Ein einziger Tropfen Liebe war es, den sie bekam, selten, wenn die Zeit es zuließ, wenn Laiwyns Laune es zuließ – und doch hätte sie damit ganze Meere füllen können.
Der widerliche Geruch der alten, versifften Matratze der verlassenen Herberge stieg ihnen beiden in die Nase. Mit den Armen hinter dem Kopf verschränkt lagen sie da, starrten an die Decke. Wasserflecken, Schimmel, Spinnweben, der Rauhputz am abblättern. Das Kissen unter den Händen kratzig, zugleich hinterließ es einen schmierigen Film auf der Haut. Wieviele hatten hier wohl schon vor ihnen geschlafen?
Erelya zog ihre linke Hand hinter dem Kopf vor, betrachtete ihre Finger. Noch immer offene Wunden, kaum eine dünne Hautschicht hatte sich darüber gebildet. Noch immer nässten die Schürfwunden, brannten wie Feuer. Testweise krümmte sie einen Finger nach dem anderen, riss damit frischgebildeten Schorf wieder auf, verzog dabei keine Mine. Es hätte schlimmer sein können. Sie hätten sich bei diesem Sturz die Hand brechen können. Es war eher ein Wunder, dass es nur bei Schürfwunden geblieben war.
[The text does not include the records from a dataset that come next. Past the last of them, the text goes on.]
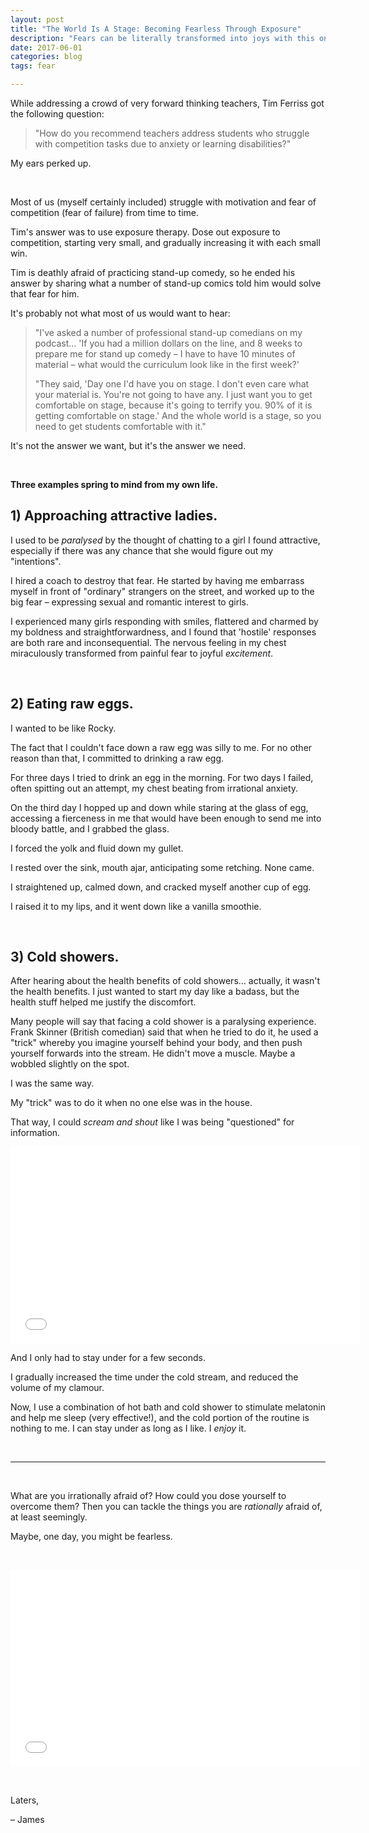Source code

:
 ```yaml
---
layout: post
title: "The World Is A Stage: Becoming Fearless Through Exposure"
description: "Fears can be literally transformed into joys with this one simple, but difficult, technique."
date: 2017-06-01 
categories: blog
tags: fear

---
```


While addressing a crowd of very forward thinking teachers, Tim Ferriss got the following question: 

> "How do you recommend teachers address students who struggle with competition tasks due to anxiety or learning disabilities?"
 
My ears perked up. 

&nbsp;

Most of us (myself certainly included) struggle with motivation and fear of competition (fear of failure) from time to time. 

Tim's answer was to use exposure therapy. Dose out exposure to competition, starting very small, and gradually increasing it with each small win. 

Tim is deathly afraid of practicing stand-up comedy, so he ended his answer by sharing what a number of stand-up comics told him would solve that fear for him. 

It's probably not what most of us would want to hear: 

> "I've asked a number of professional stand-up comedians on my podcast… 'If you had a million dollars on the line, and 8 weeks to prepare me for stand up comedy – I have to have 10 minutes of material – what would the curriculum look like in the first week?' 
>  
> "They said, 'Day one I'd have you on stage. I don't even care what your material is. You're not going to have any. I just want you to get comfortable on stage, because it's going to terrify you. 90% of it is getting comfortable on stage.' And the whole world is a stage, so you need to get students comfortable with it." 

 It's not the answer we want, but it's the answer we need. 

&nbsp;

**Three examples spring to mind from my own life.** 

## 1) Approaching attractive ladies. 
I used to be *paralysed* by the thought of chatting to a girl I found attractive, especially if there was any chance that she would figure out my "intentions".

I hired a coach to destroy that fear. He started by having me embarrass myself in front of "ordinary" strangers on the street, and worked up to the big fear – expressing sexual and romantic interest to girls. 

I experienced many girls responding with smiles, flattered and charmed by my boldness and straightforwardness, and I found that 'hostile' responses are both rare and inconsequential. The nervous feeling in my chest miraculously transformed from painful fear to joyful *excitement*. 

&nbsp;

## 2) Eating raw eggs.
I wanted to be like Rocky. 

The fact that I couldn't face down a raw egg was silly to me. For no other reason than that, I committed to drinking a raw egg. 

For three days I tried to drink an egg in the morning. For two days I failed, often spitting out an attempt, my chest beating from irrational anxiety. 

On the third day I hopped up and down while staring at the glass of egg, accessing a fierceness in me that would have been enough to send me into bloody battle, and I grabbed the glass. 

I forced the yolk and fluid down my gullet. 

I rested over the sink, mouth ajar, anticipating some retching. None came. 

I straightened up, calmed down, and cracked myself another cup of egg. 

I raised it to my lips, and it went down like a vanilla smoothie. 

&nbsp;

## 3) Cold showers.
After hearing about the health benefits of cold showers… actually, it wasn't the health benefits. I just wanted to start my day like a badass, but the health stuff helped me justify the discomfort. 

Many people will say that facing a cold shower is a paralysing experience. Frank Skinner (British comedian) said that when he tried to do it, he used a "trick" whereby you imagine yourself behind your body, and then push yourself forwards into the stream. He didn't move a muscle. Maybe a wobbled slightly on the spot. 

I was the same way. 

My "trick" was to do it when no one else was in the house. 

That way, I could *scream and shout* like I was being "questioned" for information. 

<iframe width="560" height="315" src="//www.youtube.com/embed/yc3LFB_V7f4?start=50&end=53" frameborder="0"> </iframe> 

And I only had to stay under for a few seconds. 

I gradually increased the time under the cold stream, and reduced the volume of my clamour. 

Now, I use a combination of hot bath and cold shower to stimulate melatonin and help me sleep (very effective!), and the cold portion of the routine is nothing to me. I can stay under as long as I like. I *enjoy* it. 

&nbsp;

---

&nbsp;

What are you irrationally afraid of? How could you dose yourself to overcome them? Then you can tackle the things you are *rationally* afraid of, at least seemingly. 

Maybe, one day, you might be fearless. 

&nbsp;

<iframe width="560" height="315" src="//www.youtube.com/embed/q5nVqeVhgQE?start=511&end=537" frameborder="0"> </iframe>

&nbsp;

Laters,

– James

&nbsp;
Langsam, wie in Zeitlupe, übervorsichtig bewegten sich ihre Finger zu ihren Wangen, strichen beinahe sanft über das blau geschwollene Auge, zogen eine feine Linie hinunter zu ihrem Hals, wo sie noch immer das unangenehme Prickeln der groben Finger, die sich vor wenigen Tagen darum geschlossen hatten, fühlen konnte. Erelya leckte sich über die Lippen. Wenigstens dort war die Heilung schon fortgeschrittener. Diese verdammten Wunden würden sie verraten können, je schneller sie verschwanden, desto besser.
Im Nebenraum übergab sich jemand lauthals, selbst das ekelerregende Plätschern des Bier-Nachtmahlgemisches auf den splitternden Dielen drang durch die morsche Holztür. Den Geruch nahmen sie schon nicht mehr wahr. Erelya war müde, Laiwyn hatte sie den ganzen Tag durch die Lande gehetzt. Zornig, tobend, dann wieder sanft schnurrend um Erelya unter Kontrolle zu halten. Und Erelya gehorchte. Wie immer, wie sie es schon seit Jahren tat.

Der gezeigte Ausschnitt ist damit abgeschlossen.